Activity:
The word "underlying" marks the lines you need; copy each of them from the data.

Stored data entries
# # # #

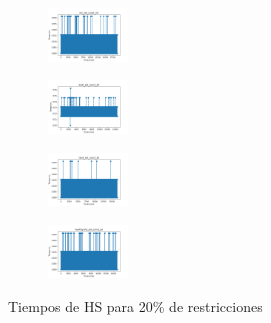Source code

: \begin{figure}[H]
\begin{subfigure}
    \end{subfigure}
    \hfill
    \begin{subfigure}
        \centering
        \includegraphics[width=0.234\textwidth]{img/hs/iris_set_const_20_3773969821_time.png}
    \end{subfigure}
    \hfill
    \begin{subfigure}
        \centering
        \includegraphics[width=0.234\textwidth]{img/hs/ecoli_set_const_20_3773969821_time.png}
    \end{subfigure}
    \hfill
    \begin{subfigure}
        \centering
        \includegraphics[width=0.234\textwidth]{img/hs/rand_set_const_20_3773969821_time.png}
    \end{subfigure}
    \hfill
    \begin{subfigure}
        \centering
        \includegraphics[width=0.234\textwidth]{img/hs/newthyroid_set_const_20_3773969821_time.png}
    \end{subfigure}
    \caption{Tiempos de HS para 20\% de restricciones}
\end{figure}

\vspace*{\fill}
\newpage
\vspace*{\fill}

# # # #

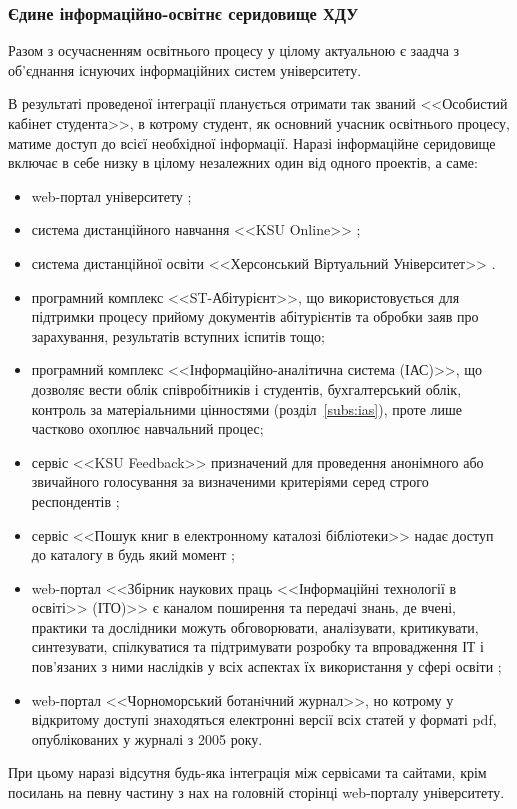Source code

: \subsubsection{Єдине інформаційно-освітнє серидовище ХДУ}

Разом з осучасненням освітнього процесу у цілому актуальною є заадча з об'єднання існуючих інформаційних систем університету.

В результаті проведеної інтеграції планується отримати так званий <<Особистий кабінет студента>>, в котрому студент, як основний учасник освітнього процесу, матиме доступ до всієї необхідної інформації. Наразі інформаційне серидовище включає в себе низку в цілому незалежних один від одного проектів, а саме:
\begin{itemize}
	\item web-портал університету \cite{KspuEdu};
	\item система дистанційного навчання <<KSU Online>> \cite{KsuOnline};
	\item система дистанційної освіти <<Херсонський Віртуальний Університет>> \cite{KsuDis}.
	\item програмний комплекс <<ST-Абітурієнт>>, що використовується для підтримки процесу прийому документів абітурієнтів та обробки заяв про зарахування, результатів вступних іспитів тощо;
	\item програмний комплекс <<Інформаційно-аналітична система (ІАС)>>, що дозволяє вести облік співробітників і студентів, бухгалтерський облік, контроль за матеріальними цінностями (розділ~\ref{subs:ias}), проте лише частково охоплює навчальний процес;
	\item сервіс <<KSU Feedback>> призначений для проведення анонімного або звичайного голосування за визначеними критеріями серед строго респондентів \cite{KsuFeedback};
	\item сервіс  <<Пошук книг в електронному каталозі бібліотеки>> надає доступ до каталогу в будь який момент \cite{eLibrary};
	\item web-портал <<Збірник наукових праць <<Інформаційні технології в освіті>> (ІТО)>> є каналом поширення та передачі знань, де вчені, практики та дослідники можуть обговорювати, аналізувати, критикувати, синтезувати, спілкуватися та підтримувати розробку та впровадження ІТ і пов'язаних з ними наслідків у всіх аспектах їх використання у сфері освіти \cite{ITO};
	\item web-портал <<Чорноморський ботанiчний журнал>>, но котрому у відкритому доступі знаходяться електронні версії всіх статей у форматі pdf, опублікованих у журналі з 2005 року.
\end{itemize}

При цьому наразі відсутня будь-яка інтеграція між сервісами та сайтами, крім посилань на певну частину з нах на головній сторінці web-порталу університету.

# # # #

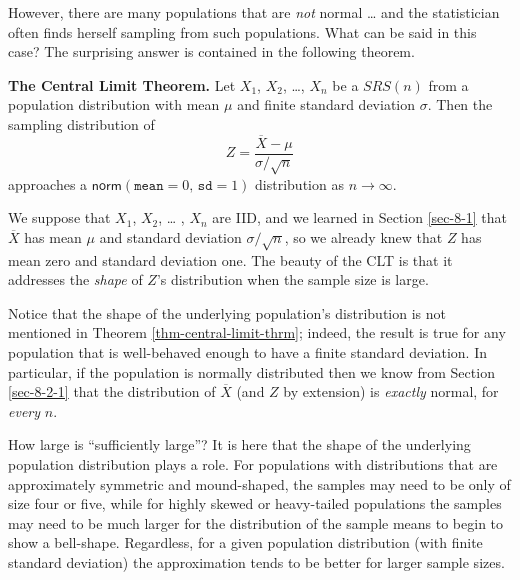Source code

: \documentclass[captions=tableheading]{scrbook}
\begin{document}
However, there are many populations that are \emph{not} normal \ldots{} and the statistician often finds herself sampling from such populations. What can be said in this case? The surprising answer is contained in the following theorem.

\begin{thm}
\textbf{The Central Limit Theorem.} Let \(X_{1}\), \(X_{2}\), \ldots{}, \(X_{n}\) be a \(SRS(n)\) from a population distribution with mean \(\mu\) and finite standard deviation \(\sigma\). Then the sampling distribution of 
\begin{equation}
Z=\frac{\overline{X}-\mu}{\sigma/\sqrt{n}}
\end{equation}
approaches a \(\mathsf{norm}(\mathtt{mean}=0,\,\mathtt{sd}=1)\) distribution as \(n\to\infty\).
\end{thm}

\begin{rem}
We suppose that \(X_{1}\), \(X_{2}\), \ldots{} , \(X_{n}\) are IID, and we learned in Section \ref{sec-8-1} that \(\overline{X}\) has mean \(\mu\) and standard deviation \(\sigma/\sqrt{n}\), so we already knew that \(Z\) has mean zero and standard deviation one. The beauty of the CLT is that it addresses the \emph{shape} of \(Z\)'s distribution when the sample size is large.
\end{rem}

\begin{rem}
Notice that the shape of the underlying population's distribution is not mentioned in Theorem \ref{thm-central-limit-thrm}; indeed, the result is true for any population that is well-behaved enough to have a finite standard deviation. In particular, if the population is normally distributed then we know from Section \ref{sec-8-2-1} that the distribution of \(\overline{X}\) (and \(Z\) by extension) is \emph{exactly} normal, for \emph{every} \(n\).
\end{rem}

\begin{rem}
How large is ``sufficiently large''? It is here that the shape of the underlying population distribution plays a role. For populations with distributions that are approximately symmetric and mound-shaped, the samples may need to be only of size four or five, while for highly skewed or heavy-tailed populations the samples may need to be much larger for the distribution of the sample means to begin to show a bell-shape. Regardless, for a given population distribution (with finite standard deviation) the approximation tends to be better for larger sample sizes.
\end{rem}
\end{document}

# # # #

Exercise response:
Notice that the shape of the underlying population's distribution is not mentioned in Theorem \ref{thm-central-limit-thrm}; indeed, the result is true for any population that is well-behaved enough to have a finite standard deviation. In particular, if the population is normally distributed then we know from Section \ref{sec-8-2-1} that the distribution of \(\overline{X}\) (and \(Z\) by extension) is \emph{exactly} normal, for \emph{every} \(n\).
How large is ``sufficiently large''? It is here that the shape of the underlying population distribution plays a role. For populations with distributions that are approximately symmetric and mound-shaped, the samples may need to be only of size four or five, while for highly skewed or heavy-tailed populations the samples may need to be much larger for the distribution of the sample means to begin to show a bell-shape. Regardless, for a given population distribution (with finite standard deviation) the approximation tends to be better for larger sample sizes.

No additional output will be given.